Read in large text file in chunks

Question

I'm working with limited RAM (AWS free tier EC2 server - 1GB).

I have a relatively large txt file "vectors.txt" (800mb) I'm trying to read into R. Having tried various methods I have failed to read in this vector to memory.

So, I was researching ways of reading it in in chunks. I know that the dim of the resulting data frame should be 300K * 300. If I was able to read in the file e.g. 10K lines at a time and then save each chunk as an RDS file I would be able to loop over the results and get what I need, albeit just a little slower with less convenience than having the whole thing in memory.

To reproduce:

# Get data
url <- 'https://github.com/eyaler/word2vec-slim/blob/master/GoogleNews-vectors-negative300-SLIM.bin.gz?raw=true'
file <- "GoogleNews-vectors-negative300-SLIM.bin.gz"
download.file(url, file) # takes a few minutes
R.utils::gunzip(file)

# word2vec r library
library(rword2vec)
w2v_gnews <- "GoogleNews-vectors-negative300-SLIM.bin"
bin_to_txt(w2v_gnews,"vector.txt")

So far so good.
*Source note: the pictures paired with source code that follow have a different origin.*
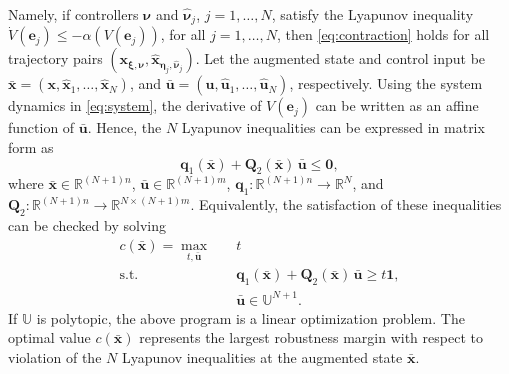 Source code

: Namely, if controllers $\boldsymbol{\nu}$ and $\hat{\boldsymbol{\nu}}_j$, $j = 1, \dots, N$, satisfy the Lyapunov inequality $\dot V(\mathbf{e}_j) \le -\alpha(V(\mathbf{e}_j))$, for all $j = 1, \dots, N$, then \eqref{eq:contraction} holds for all trajectory pairs $(\mathbf{x}_{\boldsymbol{\xi},\boldsymbol{\nu}}, \hat{\mathbf{x}}_{\boldsymbol{\eta}_j,\hat{\boldsymbol{\nu}}_j})$. Let the augmented state and control input be $\bar{\mathbf{x}} = (\mathbf{x}, \hat{\mathbf{x}}_1, \dots, \hat{\mathbf{x}}_N)$, and $\bar{\mathbf{u}} =
(\mathbf{u},\hat{\mathbf{u}}_1,\dots,\hat{\mathbf{u}}_N)$, respectively.
Using the system dynamics in \eqref{eq:system}, the derivative of $V(\mathbf{e}_j)$ can be written as an affine function of $\bar{\mathbf{u}}$. Hence, the $N$ Lyapunov inequalities can be expressed in matrix form as
\[
    \mathbf{q}_1(\bar{\mathbf{x}}) + \mathbf{Q}_2(\bar{\mathbf{x}}) \, \bar{\mathbf{u}} \le \mathbf{0},
\]
where $\bar{\mathbf{x}} \in \mathbb{R}^{(N+1) n}$, $\bar{\mathbf{u}} \in \mathbb{R}^{(N+1) m}$, $\mathbf{q}_1:\mathbb{R}^{(N+1)n} \to \mathbb{R}^N$, and $\mathbf{Q}_2: \mathbb{R}^{(N+1) n} \to \mathbb{R}^{N \times (N+1) m}$. Equivalently, the satisfaction of these inequalities can be checked by solving
\begin{equation} \label{eq:qp2}
    \begin{aligned}
        c(\bar{\mathbf{x}}) = \max_{t, \bar{\mathbf{u}}} \quad & t \\
        \text{s.t.} \quad & \mathbf{q}_1(\bar{\mathbf{x}}) + \mathbf{Q}_2(\bar{\mathbf{x}}) \, \bar{\mathbf{u}}
        \ge t\mathbf{1}, \\
        & \bar{\mathbf{u}} \in \mathbb{U}^{N+1}.
    \end{aligned}
\end{equation}
If $\mathbb{U}$ is polytopic, the above program is a linear optimization problem. The optimal value $c(\bar{\mathbf{x}})$ represents the largest robustness margin with respect to violation of the $N$ Lyapunov inequalities at the augmented state $\bar{\mathbf{x}}$.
Here's where I struggle:

word_vectors = as.data.frame(read.table("vector.txt",skip = 1, nrows = 10))

Returns "cannot allocate a vector of size [size]" error message.

Tried alternatives:

word_vectors <- ff::read.table.ffdf(file = "vector.txt", header = TRUE)

Same, not enough memory

word_vectors <- readr::read_tsv_chunked("vector.txt", 
                                        callback = function(x, i) saveRDS(x, i),
                                        chunk_size = 10000)

Resulted in:

Parsed with column specification:
cols(
  `299567 300` = col_character()
)
|=========================================================================================| 100%  817 MB
Error in read_tokens_chunked_(data, callback, chunk_size, tokenizer, col_specs,  : 
  Evaluation error: bad 'file' argument.

Is there any other way to turn vectors.txt into a data frame? Maybe by breaking it into pieces and reading in each piece, saving as a data frame and then to rds? Or any other alternatives?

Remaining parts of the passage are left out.